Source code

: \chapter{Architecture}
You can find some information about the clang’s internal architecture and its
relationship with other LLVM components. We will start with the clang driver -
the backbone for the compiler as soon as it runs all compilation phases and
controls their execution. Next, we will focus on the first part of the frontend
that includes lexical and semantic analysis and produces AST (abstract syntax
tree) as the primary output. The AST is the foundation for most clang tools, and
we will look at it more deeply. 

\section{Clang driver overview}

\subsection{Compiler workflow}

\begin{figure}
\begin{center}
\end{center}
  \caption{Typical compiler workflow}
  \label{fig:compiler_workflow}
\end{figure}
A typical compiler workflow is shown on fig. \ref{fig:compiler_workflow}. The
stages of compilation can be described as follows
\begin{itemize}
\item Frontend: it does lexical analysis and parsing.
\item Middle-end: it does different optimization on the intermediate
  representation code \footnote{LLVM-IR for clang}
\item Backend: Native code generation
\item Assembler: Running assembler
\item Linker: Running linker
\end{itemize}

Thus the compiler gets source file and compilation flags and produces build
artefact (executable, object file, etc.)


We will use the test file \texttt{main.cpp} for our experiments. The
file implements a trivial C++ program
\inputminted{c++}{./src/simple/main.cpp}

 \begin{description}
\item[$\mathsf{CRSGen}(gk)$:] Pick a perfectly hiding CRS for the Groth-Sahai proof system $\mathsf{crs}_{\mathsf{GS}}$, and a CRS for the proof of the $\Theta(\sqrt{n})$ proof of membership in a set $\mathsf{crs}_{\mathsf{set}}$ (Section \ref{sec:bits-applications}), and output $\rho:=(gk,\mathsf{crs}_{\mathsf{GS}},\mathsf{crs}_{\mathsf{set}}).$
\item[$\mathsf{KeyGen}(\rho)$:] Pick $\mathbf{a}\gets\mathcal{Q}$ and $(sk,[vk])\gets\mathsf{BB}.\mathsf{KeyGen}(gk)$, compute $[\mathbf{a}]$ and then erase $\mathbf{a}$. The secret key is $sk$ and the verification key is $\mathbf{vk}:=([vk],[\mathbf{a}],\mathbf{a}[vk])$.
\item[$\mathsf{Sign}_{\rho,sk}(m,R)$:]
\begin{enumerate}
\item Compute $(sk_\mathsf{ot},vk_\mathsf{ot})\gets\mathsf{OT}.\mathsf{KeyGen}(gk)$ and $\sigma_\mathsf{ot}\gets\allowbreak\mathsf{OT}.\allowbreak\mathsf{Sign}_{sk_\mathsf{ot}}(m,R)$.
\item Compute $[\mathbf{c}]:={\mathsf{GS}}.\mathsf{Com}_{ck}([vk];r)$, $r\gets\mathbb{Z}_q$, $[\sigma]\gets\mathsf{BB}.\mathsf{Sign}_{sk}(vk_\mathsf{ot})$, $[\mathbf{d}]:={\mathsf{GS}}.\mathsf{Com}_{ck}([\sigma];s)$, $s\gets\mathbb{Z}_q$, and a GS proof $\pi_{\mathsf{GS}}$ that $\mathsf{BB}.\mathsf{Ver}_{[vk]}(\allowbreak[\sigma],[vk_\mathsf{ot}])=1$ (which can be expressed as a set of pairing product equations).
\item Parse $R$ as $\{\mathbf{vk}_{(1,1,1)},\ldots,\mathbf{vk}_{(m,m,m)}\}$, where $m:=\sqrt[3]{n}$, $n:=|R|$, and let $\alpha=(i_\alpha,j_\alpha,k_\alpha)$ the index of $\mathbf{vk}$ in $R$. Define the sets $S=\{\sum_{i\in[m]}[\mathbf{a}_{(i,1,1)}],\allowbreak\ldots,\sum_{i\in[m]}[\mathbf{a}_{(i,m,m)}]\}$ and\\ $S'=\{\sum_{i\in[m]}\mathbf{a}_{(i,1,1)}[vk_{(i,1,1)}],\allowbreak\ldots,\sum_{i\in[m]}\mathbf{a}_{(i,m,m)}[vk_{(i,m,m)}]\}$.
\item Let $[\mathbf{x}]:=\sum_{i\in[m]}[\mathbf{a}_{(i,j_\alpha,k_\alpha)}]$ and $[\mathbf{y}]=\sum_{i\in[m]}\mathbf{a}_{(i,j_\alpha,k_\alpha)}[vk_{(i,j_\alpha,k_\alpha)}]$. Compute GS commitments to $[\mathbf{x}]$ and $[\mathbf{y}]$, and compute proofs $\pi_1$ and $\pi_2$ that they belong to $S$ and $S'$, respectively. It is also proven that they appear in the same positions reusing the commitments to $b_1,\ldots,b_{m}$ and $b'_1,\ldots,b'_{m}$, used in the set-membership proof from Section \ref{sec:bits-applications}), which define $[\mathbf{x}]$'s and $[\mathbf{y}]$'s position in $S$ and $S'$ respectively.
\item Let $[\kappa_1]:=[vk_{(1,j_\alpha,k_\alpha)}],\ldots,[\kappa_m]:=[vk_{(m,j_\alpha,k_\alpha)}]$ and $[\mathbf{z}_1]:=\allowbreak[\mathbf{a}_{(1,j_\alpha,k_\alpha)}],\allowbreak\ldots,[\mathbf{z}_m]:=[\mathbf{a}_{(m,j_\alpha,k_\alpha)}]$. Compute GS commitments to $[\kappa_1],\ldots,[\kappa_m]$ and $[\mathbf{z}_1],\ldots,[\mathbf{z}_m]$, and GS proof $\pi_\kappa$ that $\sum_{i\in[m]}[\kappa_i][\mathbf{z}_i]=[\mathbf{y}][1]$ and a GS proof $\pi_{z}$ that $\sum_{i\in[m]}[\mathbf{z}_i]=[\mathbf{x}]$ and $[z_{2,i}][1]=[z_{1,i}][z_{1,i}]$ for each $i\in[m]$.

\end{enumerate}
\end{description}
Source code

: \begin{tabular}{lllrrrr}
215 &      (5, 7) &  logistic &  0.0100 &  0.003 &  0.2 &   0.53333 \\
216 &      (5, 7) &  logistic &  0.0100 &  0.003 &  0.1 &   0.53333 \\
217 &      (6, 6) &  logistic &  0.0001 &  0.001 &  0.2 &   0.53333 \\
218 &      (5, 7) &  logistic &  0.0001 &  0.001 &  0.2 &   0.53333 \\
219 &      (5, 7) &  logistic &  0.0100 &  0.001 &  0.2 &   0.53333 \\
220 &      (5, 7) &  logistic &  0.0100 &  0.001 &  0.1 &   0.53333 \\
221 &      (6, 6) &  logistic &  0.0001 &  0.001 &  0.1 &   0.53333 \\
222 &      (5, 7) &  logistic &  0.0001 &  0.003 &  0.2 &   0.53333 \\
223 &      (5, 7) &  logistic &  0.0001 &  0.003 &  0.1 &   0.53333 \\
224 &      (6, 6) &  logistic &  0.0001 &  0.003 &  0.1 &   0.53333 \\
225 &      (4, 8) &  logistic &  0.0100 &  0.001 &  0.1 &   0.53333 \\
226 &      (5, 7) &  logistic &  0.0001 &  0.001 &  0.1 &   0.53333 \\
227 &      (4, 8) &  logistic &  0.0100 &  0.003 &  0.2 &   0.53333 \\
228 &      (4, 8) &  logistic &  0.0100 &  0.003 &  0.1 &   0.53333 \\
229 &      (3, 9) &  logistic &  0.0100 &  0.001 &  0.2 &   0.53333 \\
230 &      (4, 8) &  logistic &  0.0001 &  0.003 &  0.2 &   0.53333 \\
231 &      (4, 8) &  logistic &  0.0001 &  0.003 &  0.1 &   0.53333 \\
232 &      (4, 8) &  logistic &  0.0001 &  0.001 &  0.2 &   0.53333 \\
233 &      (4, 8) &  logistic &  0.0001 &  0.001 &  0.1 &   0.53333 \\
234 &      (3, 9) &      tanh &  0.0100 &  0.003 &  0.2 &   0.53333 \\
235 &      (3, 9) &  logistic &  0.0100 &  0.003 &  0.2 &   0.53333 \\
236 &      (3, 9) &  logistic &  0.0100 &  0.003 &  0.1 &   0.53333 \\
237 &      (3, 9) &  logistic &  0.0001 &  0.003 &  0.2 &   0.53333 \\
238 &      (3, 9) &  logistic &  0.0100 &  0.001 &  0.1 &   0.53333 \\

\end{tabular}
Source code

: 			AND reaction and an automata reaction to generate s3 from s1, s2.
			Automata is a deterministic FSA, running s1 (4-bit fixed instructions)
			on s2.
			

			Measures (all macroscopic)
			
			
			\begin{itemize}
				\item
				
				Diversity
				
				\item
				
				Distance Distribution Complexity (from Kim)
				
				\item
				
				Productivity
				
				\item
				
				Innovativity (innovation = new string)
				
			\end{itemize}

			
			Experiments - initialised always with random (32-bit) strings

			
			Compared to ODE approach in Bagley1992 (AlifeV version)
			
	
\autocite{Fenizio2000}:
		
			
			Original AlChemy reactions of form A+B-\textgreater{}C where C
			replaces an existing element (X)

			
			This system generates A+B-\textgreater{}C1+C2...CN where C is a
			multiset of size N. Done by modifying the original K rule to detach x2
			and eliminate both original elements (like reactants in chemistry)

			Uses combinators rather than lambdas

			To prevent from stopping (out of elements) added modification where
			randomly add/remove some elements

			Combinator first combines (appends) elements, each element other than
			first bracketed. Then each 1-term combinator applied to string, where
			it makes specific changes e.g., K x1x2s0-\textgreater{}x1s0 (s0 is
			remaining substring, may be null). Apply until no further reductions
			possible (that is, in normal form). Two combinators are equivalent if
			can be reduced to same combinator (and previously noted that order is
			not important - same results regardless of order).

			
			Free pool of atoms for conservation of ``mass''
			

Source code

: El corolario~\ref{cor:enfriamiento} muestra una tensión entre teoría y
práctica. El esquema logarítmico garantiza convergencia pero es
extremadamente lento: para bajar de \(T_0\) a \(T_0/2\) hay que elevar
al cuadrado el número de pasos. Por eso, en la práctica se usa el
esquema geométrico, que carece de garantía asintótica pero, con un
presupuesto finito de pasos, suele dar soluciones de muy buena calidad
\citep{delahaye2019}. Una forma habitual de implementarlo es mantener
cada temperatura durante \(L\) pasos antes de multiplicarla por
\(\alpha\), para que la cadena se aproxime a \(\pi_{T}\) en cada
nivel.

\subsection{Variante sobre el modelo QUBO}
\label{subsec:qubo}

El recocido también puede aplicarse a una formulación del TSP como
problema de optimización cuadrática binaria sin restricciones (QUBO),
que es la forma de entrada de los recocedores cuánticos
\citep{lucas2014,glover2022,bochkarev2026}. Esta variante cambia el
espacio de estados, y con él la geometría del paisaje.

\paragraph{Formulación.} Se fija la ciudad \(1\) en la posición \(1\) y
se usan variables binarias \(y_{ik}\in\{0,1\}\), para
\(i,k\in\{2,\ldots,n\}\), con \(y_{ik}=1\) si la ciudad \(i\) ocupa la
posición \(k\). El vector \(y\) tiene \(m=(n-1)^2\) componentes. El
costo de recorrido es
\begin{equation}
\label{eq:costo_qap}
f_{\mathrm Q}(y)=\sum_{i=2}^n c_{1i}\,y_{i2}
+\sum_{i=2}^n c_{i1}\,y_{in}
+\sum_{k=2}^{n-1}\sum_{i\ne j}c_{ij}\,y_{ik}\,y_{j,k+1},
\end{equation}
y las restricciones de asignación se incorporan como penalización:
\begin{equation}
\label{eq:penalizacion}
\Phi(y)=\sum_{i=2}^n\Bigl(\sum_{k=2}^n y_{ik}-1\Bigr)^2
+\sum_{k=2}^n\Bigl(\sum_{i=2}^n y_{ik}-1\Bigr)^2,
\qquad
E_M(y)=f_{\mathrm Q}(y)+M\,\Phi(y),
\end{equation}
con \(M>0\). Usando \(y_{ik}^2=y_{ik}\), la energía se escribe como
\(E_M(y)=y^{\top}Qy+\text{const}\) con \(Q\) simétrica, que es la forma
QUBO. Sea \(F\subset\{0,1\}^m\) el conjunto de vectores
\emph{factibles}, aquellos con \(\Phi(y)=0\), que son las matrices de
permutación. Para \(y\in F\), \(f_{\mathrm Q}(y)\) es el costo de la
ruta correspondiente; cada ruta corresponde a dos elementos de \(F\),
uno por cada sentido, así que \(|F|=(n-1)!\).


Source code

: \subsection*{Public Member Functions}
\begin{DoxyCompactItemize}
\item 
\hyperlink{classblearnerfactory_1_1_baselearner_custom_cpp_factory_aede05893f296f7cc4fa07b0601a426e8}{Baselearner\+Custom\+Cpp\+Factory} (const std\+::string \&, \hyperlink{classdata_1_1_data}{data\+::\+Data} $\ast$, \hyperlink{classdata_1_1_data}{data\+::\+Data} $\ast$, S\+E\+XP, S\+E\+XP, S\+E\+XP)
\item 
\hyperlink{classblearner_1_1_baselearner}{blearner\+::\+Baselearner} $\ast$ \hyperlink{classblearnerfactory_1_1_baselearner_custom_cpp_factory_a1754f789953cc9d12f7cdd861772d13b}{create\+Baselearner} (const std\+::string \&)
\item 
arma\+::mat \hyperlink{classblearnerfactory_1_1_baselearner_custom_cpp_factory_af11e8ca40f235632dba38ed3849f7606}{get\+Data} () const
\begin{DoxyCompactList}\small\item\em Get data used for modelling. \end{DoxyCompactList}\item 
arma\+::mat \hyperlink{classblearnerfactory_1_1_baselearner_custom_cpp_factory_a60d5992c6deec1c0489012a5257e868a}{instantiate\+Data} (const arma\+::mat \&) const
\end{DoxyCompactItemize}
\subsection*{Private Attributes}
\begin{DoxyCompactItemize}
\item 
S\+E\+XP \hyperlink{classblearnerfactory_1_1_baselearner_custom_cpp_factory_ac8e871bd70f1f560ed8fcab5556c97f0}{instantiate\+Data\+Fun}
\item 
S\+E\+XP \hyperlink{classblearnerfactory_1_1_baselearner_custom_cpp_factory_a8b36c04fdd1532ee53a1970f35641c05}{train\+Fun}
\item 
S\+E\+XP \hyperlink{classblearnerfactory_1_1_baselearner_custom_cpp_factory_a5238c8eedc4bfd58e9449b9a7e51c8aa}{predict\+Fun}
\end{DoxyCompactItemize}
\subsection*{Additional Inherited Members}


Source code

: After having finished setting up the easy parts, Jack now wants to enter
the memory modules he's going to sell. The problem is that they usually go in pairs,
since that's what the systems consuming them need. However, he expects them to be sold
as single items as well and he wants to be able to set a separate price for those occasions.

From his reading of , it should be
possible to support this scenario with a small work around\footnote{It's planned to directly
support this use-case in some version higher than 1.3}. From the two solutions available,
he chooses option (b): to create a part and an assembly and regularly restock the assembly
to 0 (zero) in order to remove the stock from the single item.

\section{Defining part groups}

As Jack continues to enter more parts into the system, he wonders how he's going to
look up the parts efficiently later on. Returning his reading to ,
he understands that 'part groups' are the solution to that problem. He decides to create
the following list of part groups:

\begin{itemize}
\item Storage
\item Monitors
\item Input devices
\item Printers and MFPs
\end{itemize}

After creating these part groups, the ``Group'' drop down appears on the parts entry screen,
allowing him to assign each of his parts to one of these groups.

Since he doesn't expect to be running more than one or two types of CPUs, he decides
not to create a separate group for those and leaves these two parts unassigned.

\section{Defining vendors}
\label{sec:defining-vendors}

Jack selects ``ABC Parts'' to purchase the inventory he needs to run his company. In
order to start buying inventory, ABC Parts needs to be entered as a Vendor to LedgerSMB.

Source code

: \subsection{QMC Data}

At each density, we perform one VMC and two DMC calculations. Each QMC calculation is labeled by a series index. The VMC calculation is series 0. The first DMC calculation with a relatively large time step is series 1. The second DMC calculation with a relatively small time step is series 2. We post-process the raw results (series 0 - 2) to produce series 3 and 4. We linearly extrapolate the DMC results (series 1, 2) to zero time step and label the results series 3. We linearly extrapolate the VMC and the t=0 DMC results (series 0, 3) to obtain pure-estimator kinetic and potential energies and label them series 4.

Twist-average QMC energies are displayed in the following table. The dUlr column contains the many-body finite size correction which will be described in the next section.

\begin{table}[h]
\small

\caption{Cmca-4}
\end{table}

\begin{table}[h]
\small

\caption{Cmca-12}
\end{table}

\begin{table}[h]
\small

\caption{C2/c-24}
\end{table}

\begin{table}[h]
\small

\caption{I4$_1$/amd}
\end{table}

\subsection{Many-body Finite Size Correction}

= Exercise directions =
A complete answer lists every line of the listing above that holds the word "arma".

= Output of the task =
arma\+::mat \hyperlink{classblearnerfactory_1_1_baselearner_custom_cpp_factory_af11e8ca40f235632dba38ed3849f7606}{get\+Data} () const
arma\+::mat \hyperlink{classblearnerfactory_1_1_baselearner_custom_cpp_factory_a60d5992c6deec1c0489012a5257e868a}{instantiate\+Data} (const arma\+::mat \&) const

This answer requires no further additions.